• EXERCISE BRIEF
Using the data that follows, give again word for word the lines between the one holding "Copy in the" and the one holding "This repository collects", inclusive. Omit the pictures.

=== Begin Enclosure ===

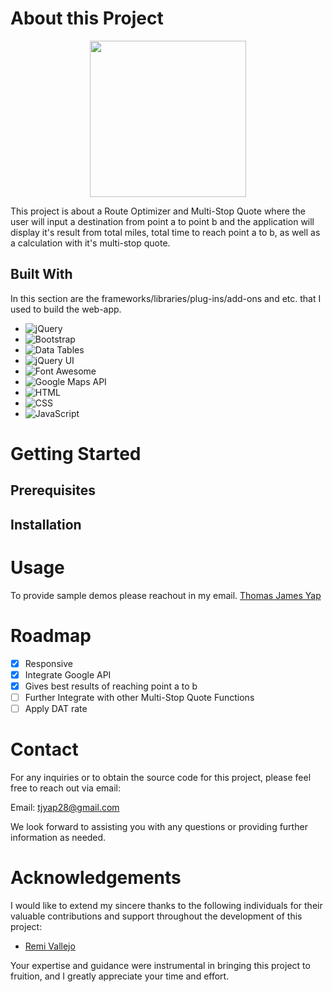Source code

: # About this Project

<div align="center">
    <img src="https://github.com/user-attachments/assets/a78d4f57-58a1-4d66-a965-e2becd0942eb" width="250" height="250" />
</div>

This project is about a Route Optimizer and Multi-Stop Quote where the user will input a destination from point a to point b and the application will display it's result from total miles, total time to reach point a to b, as well as a calculation with it's multi-stop quote.


## Built With
In this section are the frameworks/libraries/plug-ins/add-ons and etc. that I used to build the web-app.

- ![jQuery](https://img.shields.io/badge/jQuery-0769AD?style=for-the-badge&logo=jquery&logoColor=white)
- ![Bootstrap](https://img.shields.io/badge/Bootstrap-563D7C?style=for-the-badge&logo=bootstrap&logoColor=white)
- ![Data Tables](https://img.shields.io/badge/Data%20Tables-336791?style=for-the-badge&logo=datatables&logoColor=white)
- ![jQuery UI](https://img.shields.io/badge/jQuery%20UI-0073AA?style=for-the-badge&logo=jquery&logoColor=white)
- ![Font Awesome](https://img.shields.io/badge/Font%20Awesome-339AF0?style=for-the-badge&logo=fontawesome&logoColor=white)
- ![Google Maps API](https://img.shields.io/badge/Google%20Maps%20API-4285F4?style=for-the-badge&logo=googlemaps&logoColor=white)
- ![HTML](https://img.shields.io/badge/HTML5-E34F26?style=for-the-badge&logo=html5&logoColor=white)
- ![CSS](https://img.shields.io/badge/CSS3-1572B6?style=for-the-badge&logo=css3&logoColor=white)
- ![JavaScript](https://img.shields.io/badge/JavaScript-F7DF1E?style=for-the-badge&logo=javascript&logoColor=black)

# Getting Started
## Prerequisites
## Installation

# Usage
To provide sample demos please reachout in my email. [Thomas James Yap](tjyap28@gmail.com)

# Roadmap
- [x] Responsive
- [x] Integrate Google API
- [x] Gives best results of reaching point a to b
- [ ] Further Integrate with other Multi-Stop Quote Functions
- [ ] Apply DAT rate

# Contact
For any inquiries or to obtain the source code for this project, please feel free to reach out via email:

Email: tjyap28@gmail.com

We look forward to assisting you with any questions or providing further information as needed.

# Acknowledgements
I would like to extend my sincere thanks to the following individuals for their valuable contributions and support throughout the development of this project:

- [Remi Vallejo](https://github.com/remrem-2022)

Your expertise and guidance were instrumental in bringing this project to fruition, and I greatly appreciate your time and effort.



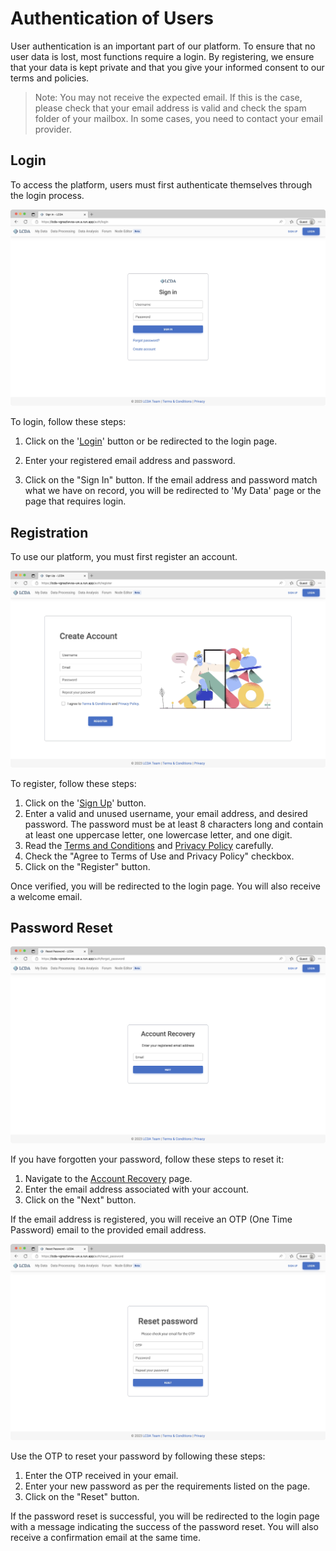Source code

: # Authentication of Users

User authentication is an important part of our platform. To ensure that no user data is lost, most functions require a login. By registering, we ensure that your data is kept private and that you give your informed consent to our terms and policies.

> Note: You may not receive the expected email. If this is the case, please check that your email address is valid and check the spam folder of your mailbox. In some cases, you need to contact your email provider.

## Login
To access the platform, users must first authenticate themselves through the login process. 

![Login](./images/auth/login.jpg)


To login, follow these steps:

1. Click on the '[Login](https://www.lcda.space/auth/login)' button or be redirected to the login page.

2. Enter your registered email address and password.

3. Click on the "Sign In" button.
If the email address and password match what we have on record, 
you will be redirected to 'My Data' page or the page that requires login.


## Registration

To use our platform, you must first register an account.

![Register](./images/auth/register.jpg)

To register, follow these steps:

1. Click on the '[Sign Up](https://www.lcda.space/auth/register)' button.
2. Enter a valid and unused username, your email address, 
and desired password. The password must be at least 8 characters long and contain at least one uppercase letter, one lowercase letter, and one digit.
3. Read the [Terms and Conditions](https://www.lcda.space/legal/terms) 
and [Privacy Policy](https://www.lcda.space/legal/privacy) carefully. 
4. Check the "Agree to Terms of Use and Privacy Policy" checkbox.
5. Click on the "Register" button.

Once verified, you will be redirected to the login page. You will also receive a welcome email.

## Password Reset

![Forgot password](./images/auth/forgot.png)

If you have forgotten your password, follow these steps to reset it:

1. Navigate to the [Account Recovery](https://www.lcda.space/auth/forgot_password) page.
2. Enter the email address associated with your account.
3. Click on the "Next" button.

If the email address is registered, you will receive an OTP (One Time Password) email to the provided email address. 

![Reset passowrd](./images/auth/reset.jpg)

Use the OTP to reset your password by following these steps:

1. Enter the OTP received in your email.
2. Enter your new password as per the requirements listed on the page.
3. Click on the "Reset" button.

If the password reset is successful, you will be redirected to the login page 
with a message indicating the success of the password reset.
You will also receive a confirmation email at the same time.
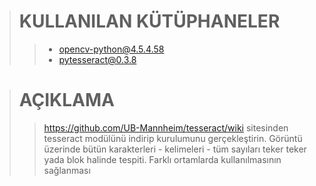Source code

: ># KULLANILAN KÜTÜPHANELER
>>* opencv-python@4.5.4.58
>>* pytesseract@0.3.8

># AÇIKLAMA
>>https://github.com/UB-Mannheim/tesseract/wiki 
>> sitesinden tesseract modülünü indirip kurulumunu gerçekleştirin.
>>Görüntü üzerinde bütün karakterleri - kelimeleri - tüm sayıları teker teker yada blok halinde tespiti.
Farklı ortamlarda kullanılmasının sağlanması
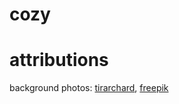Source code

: # cozy

# attributions

background photos: [tirarchard](https://www.freepik.com/author/tirachard), [freepik](https://www.freepik.com/author/freepik)
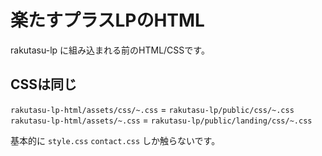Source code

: # 楽たすプラスLPのHTML
rakutasu-lp に組み込まれる前のHTML/CSSです。

## CSSは同じ
`rakutasu-lp-html/assets/css/~.css` = `rakutasu-lp/public/css/~.css` 
`rakutasu-lp-html/assets/~.css` = `rakutasu-lp/public/landing/css/~.css`

基本的に `style.css` `contact.css` しか触らないです。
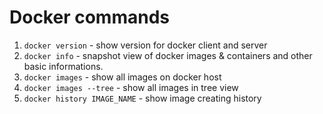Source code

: # Docker commands

1. `docker version` - show version for docker client and server
2. `docker info` - snapshot view of docker images & containers and other basic informations.
3. `docker images` - show all images on docker host
4. `docker images --tree` - show all images in tree view
5. `docker history IMAGE_NAME` - show image creating history

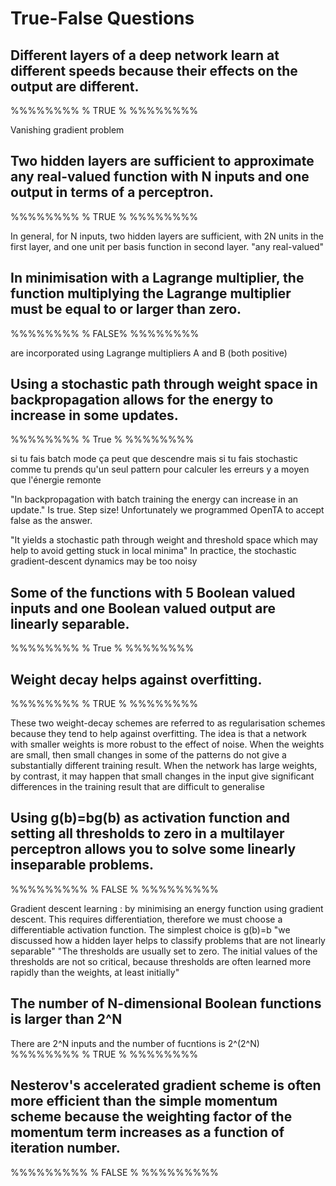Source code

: # True-False Questions

## Different layers of a deep network learn at different speeds because their effects on the output are different. 
%%%%%%%%
% TRUE %
%%%%%%%%

Vanishing gradient problem

## Two hidden layers are sufficient to approximate any real-valued function with N inputs and one output in terms of a perceptron.
%%%%%%%%
% TRUE %
%%%%%%%%

In general, for N inputs, two hidden layers are sufficient, with 2N units in the first layer, and one unit per basis function in second layer.
"any real-valued"

## In minimisation with a Lagrange multiplier, the function multiplying the Lagrange multiplier must be equal to or larger than zero. 
%%%%%%%%
% FALSE% 
%%%%%%%%

are incorporated using Lagrange multipliers A and B (both positive)

## Using a stochastic path through weight space in backpropagation allows for the energy to increase in some updates.
%%%%%%%%
% True %
%%%%%%%%

si tu fais batch mode ça peut que descendre mais si tu fais stochastic comme tu prends qu'un seul pattern pour calculer les erreurs y a moyen que l'énergie remonte

"In backpropagation with batch training the energy can increase in an update." 
Is true. Step size! Unfortunately we programmed OpenTA to accept false as the answer.  

"It yields a stochastic path through weight and threshold space which may help to avoid getting stuck in local minima"
In practice, the stochastic gradient-descent dynamics may be too noisy

## Some of the functions with 5 Boolean valued inputs and one Boolean valued output are linearly separable.
%%%%%%%%
% True %
%%%%%%%%

## Weight decay helps against overfitting. 
%%%%%%%%
% TRUE %
%%%%%%%%

These two weight-decay schemes are referred to as regularisation schemes because they tend to help against overfitting.
The idea is that a network with smaller weights is more robust to the effect of noise. When the weights are small, then small changes in some of the patterns do not give a substantially different training result.  When the network has large weights, by contrast, it may happen that small changes in the input give significant differences in the training result that are difficult to generalise

## Using g(b)=bg(b) as activation function and setting all thresholds to zero in a multilayer perceptron allows you to solve some linearly inseparable problems.
%%%%%%%%%
% FALSE %
%%%%%%%%%

Gradient descent learning : by minimising an energy function using gradient descent.  This requires
differentiation, therefore we must choose a differentiable activation function.
The simplest choice is g(b)=b
"we discussed how a hidden layer helps to classify problems
that are not linearly separable"
"The thresholds are usually set to zero. The initial values of the thresholds
are not so critical, because thresholds are often learned more rapidly than
the weights, at least initially"

## The number of N-dimensional Boolean functions is larger than 2^N
There are 2^N inputs and the number of fucntions is 2^(2^N)
%%%%%%%%
% TRUE %
%%%%%%%%

## Nesterov's accelerated gradient scheme is often more efficient than the simple momentum scheme because the weighting factor of the momentum term increases as a function of iteration number. 
%%%%%%%%%
% FALSE %
%%%%%%%%%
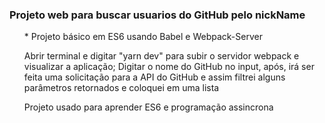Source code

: ### Projeto web para buscar usuarios do GitHub pelo nickName
<ul> * Projeto básico em ES6 usando Babel e Webpack-Server</ul>
<ul> Abrir terminal e digitar "yarn dev" para subir o servidor webpack e visualizar a aplicação; Digitar o nome do GitHub no input, após, irá ser feita uma solicitação para a API do GitHub e assim filtrei alguns parâmetros retornados e coloquei em uma lista</ul>
<ul> Projeto usado para aprender ES6 e programação assincrona </ul>
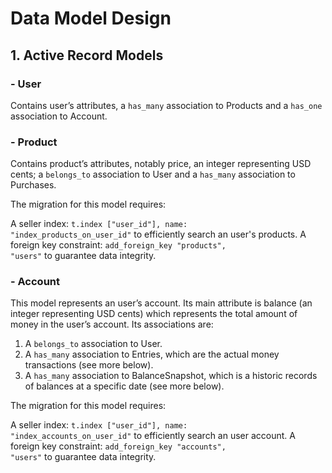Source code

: # Data Model Design

## 1. Active Record Models

### - User

Contains user’s attributes, a <code>has_many</code> association to Products and a <code>has_one</code> association to Account.

### - Product

Contains product’s attributes, notably price, an integer representing USD cents; a <code>belongs_to</code> association to User and a <code>has_many</code> association to Purchases.

The migration for this model requires:

A seller index: <code>t.index ["user_id"], name: "index_products_on_user_id"</code> to efficiently search an user's products.
A foreign key constraint: <code>add_foreign_key "products", "users"</code> to guarantee data integrity.

### - Account

This model represents an user’s account. Its main attribute is balance (an integer representing USD cents) which represents the total amount of money in the user’s account. Its associations are:

1. A <code>belongs_to</code> association to User.
2. A <code>has_many</code> association to Entries, which are the actual money transactions (see more below).
3. A <code>has_many</code> association to BalanceSnapshot, which is a historic records of balances at a specific date (see more below).

The migration for this model requires:

A seller index: <code>t.index ["user_id"], name: "index_accounts_on_user_id"</code> to efficiently search an user account.
A foreign key constraint: <code>add_foreign_key "accounts", "users"</code> to guarantee data integrity.

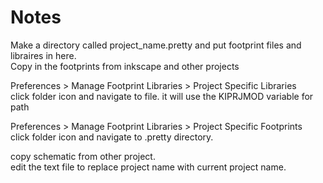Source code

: # Notes

Make a directory called project_name.pretty and put footprint files and libraires in here.  
Copy in the footprints from inkscape and other projects

Preferences > Manage Footprint Libraries > Project Specific Libraries  
click folder icon and navigate to file. it will use the KIPRJMOD variable for path

Preferences > Manage Footprint Libraries > Project Specific Footprints  
click folder icon and navigate to .pretty directory. 


copy schematic from other project.  
edit the text file to replace project name with current project name.  
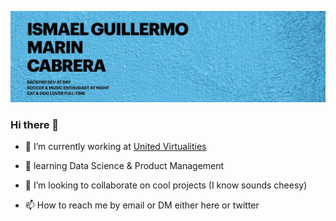 [![Banner](https://github.com/igmarin/igmarin/blob/master/assets/background.jpg)](https://www.twitter.com/igmarin)
### Hi there 👋
- 🔭 I’m currently working at [United Virtualities](https://weareuv.com/ "United Virtualities")

- 🌱 learning Data Science & Product Management
- 👯 I’m looking to collaborate on cool projects (I know sounds cheesy)
- 📫 How to reach me by email or DM either here or twitter
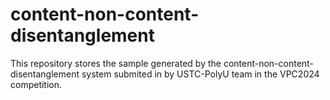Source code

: # content-non-content-disentanglement
This repository stores the sample generated by the content-non-content-disentanglement system submited in by USTC-PolyU team in the VPC2024 competition.
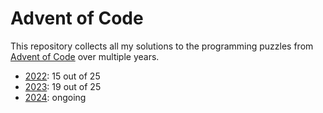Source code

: # Advent of Code

This repository collects all my solutions to the programming puzzles from [Advent of Code](https://adventofcode.com/) over multiple years.

- [2022](2022/): 15 out of 25
- [2023](2023/): 19 out of 25
- [2024](2024/): ongoing
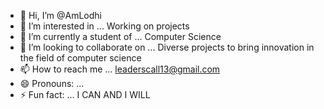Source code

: - 👋 Hi, I’m @AmLodhi
- 👀 I’m interested in ... Working on projects
- 🌱 I’m currently a student of ... Computer Science
- 💞️ I’m looking to collaborate on ... Diverse projects to bring innovation in the field of computer science
- 📫 How to reach me ... leaderscall13@gmail.com
- 😄 Pronouns: ...
- ⚡ Fun fact: ... I CAN AND I WILL

<!---
AmLodhi/AmLodhi is a ✨ special ✨ repository because its `README.md` (this file) appears on your GitHub profile.
You can click the Preview link to take a look at your changes.
--->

=== End Enclosure ===

• ANSWER SPACE
Copy in the footprints from inkscape and other projects

Preferences > Manage Footprint Libraries > Project Specific Libraries  
click folder icon and navigate to file. it will use the KIPRJMOD variable for path

Preferences > Manage Footprint Libraries > Project Specific Footprints  
click folder icon and navigate to .pretty directory. 


copy schematic from other project.  
edit the text file to replace project name with current project name.  
 [![Banner](https://github.com/igmarin/igmarin/blob/master/assets/background.jpg)](https://www.twitter.com/igmarin)
### Hi there 👋
- 🔭 I’m currently working at [United Virtualities](https://weareuv.com/ "United Virtualities")

- 🌱 learning Data Science & Product Management
- 👯 I’m looking to collaborate on cool projects (I know sounds cheesy)
- 📫 How to reach me by email or DM either here or twitter
Source code

: # content-non-content-disentanglement
This repository stores the sample generated by the content-non-content-disentanglement system submited in by USTC-PolyU team in the VPC2024 competition.
Source code

: # Advent of Code

This repository collects all my solutions to the programming puzzles from [Advent of Code](https://adventofcode.com/) over multiple years.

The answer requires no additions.